July 16, 2016

In Wake of Coup Fail In Turkey, Erdogan And His ISIS Gang Will Gain New Confidence


People celebrating Erdogan's hold on power obviously don't know that he has been supporting ISIS in Syria or don't care. Either way it is very sad to see so many people defend a leader with his track record, elected though he may be.

It was very telling that the people who came to the streets in response to his call were flashing the fascist Grey Wolves symbol and shouting AllahuAkbar. Clearly, these were highly motivated and trained people, not average citizens.

Some of the more absurd commentary on social media even praise this turn of events as a victory for democracy. But what good is democracy if it strengthens a man who kidnaps journalists, locks up critical scholars, intimidates opposition parties, massacres entire towns, utilizes religious rhetoric for personal power, and supports terrorists of the worst kind? In that case democracy is just a shield for tyranny.

A coup may not be the answer, it rarely ever is, but it's also not the worst thing in the world.

An excerpt from, "How Risky And Costly Are Coups, Really?" By Jay Ulfelder, Dart-Throwing Chimp, January 11, 2012:
Coups d’etat don’t happen as often as they used to, but they do still happen. In the past few year, coups have toppled leaders in Honduras, Niger, and arguably Egypt, while coup bids have fizzled in Guinea-Bissau (twice), Democratic Republic of Congo, Madagascar, and, less than a year after the aforementioned success, Niger. Meanwhile, just this morning, we’re hearing fresh rumblings of a possible coup in Pakistan, which last saw the military openly seize power in 1999. (Whether it’s ever really taken its hands off the levers of power at any point in Pakistan’s history is another matter.)

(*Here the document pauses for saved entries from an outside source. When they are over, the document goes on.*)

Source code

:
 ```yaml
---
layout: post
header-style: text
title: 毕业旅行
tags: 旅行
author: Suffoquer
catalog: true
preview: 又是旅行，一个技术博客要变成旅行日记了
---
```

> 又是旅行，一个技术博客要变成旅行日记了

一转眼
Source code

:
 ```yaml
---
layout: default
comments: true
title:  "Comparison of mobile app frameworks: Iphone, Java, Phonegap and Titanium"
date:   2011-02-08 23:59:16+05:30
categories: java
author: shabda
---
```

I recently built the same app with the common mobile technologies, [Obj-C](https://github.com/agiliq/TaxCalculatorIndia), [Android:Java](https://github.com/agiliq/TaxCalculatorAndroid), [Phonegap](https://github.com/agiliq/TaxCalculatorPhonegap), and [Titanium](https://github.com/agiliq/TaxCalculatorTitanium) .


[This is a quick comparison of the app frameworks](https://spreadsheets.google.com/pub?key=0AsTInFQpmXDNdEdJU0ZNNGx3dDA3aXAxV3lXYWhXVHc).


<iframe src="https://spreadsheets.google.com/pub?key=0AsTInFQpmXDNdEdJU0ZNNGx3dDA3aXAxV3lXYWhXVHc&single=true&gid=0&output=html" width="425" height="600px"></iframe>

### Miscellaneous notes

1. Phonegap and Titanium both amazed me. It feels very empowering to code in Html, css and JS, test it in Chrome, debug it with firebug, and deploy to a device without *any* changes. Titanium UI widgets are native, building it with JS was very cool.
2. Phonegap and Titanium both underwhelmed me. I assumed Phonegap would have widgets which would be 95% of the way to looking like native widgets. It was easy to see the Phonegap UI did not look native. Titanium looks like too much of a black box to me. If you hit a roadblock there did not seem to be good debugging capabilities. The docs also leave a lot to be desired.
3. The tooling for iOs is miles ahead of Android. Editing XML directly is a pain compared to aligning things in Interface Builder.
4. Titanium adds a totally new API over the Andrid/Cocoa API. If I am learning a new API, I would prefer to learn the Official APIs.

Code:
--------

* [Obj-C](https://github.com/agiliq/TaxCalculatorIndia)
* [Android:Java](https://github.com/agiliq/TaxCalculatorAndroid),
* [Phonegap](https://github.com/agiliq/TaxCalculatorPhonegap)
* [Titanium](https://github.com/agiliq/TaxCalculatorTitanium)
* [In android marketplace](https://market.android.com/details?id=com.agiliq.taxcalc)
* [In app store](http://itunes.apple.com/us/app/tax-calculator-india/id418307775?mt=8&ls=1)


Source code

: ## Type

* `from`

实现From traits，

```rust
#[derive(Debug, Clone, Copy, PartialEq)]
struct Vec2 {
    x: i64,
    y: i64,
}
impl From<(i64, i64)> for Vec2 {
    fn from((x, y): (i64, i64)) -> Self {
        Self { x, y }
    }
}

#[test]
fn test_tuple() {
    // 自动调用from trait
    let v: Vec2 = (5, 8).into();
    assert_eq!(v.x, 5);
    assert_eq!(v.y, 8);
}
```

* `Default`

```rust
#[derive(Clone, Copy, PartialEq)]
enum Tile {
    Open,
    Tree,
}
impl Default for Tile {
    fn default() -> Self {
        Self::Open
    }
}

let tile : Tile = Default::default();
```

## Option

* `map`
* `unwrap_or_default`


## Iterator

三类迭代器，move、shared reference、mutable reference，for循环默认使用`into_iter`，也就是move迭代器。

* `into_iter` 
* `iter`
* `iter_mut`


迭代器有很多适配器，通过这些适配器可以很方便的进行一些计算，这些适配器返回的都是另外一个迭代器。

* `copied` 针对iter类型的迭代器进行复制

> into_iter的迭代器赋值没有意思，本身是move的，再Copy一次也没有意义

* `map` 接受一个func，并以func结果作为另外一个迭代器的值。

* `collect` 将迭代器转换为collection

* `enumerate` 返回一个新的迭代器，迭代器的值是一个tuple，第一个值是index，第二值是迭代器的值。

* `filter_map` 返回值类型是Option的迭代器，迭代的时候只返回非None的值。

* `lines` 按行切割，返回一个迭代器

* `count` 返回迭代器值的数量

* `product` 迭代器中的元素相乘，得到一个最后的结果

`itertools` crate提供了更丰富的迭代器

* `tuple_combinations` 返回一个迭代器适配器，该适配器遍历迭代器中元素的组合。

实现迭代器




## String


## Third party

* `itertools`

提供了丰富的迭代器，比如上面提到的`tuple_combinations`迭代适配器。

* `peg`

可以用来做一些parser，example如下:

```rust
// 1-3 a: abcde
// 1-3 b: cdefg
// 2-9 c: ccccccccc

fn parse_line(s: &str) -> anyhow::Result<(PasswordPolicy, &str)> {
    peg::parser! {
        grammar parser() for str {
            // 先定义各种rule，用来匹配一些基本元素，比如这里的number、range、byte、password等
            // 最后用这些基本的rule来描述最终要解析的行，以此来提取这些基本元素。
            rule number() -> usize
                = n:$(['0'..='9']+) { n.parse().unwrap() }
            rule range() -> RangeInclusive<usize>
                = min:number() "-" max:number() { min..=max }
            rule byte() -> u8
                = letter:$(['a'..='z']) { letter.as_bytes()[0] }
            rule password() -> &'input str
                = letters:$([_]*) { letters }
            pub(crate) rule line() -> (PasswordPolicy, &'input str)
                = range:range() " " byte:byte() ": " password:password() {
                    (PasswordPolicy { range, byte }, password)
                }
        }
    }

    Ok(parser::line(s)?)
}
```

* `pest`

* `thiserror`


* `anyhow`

The persistence of coups is a bit of a puzzle, because coup attempts are typically costly to their perpetrators in at least two ways.

1. Most coup attempts fail. From 1955 to 2008, half of all coup bids worldwide failed (158 of 316). As the chart below shows, the failure rate has been much higher in the past two decades than it was in earlier years. And these are just the coup bids that make it all the way to an overt attempt. If our tally also included all of the plots that were uncovered and foiled before they could be put in motion, the failure rate would be much higher. If coup attempts usually fail, and the punishment for a failed coup is often imprisonment or death, then coup bids would seem to be a pretty risky gamble for their plotters.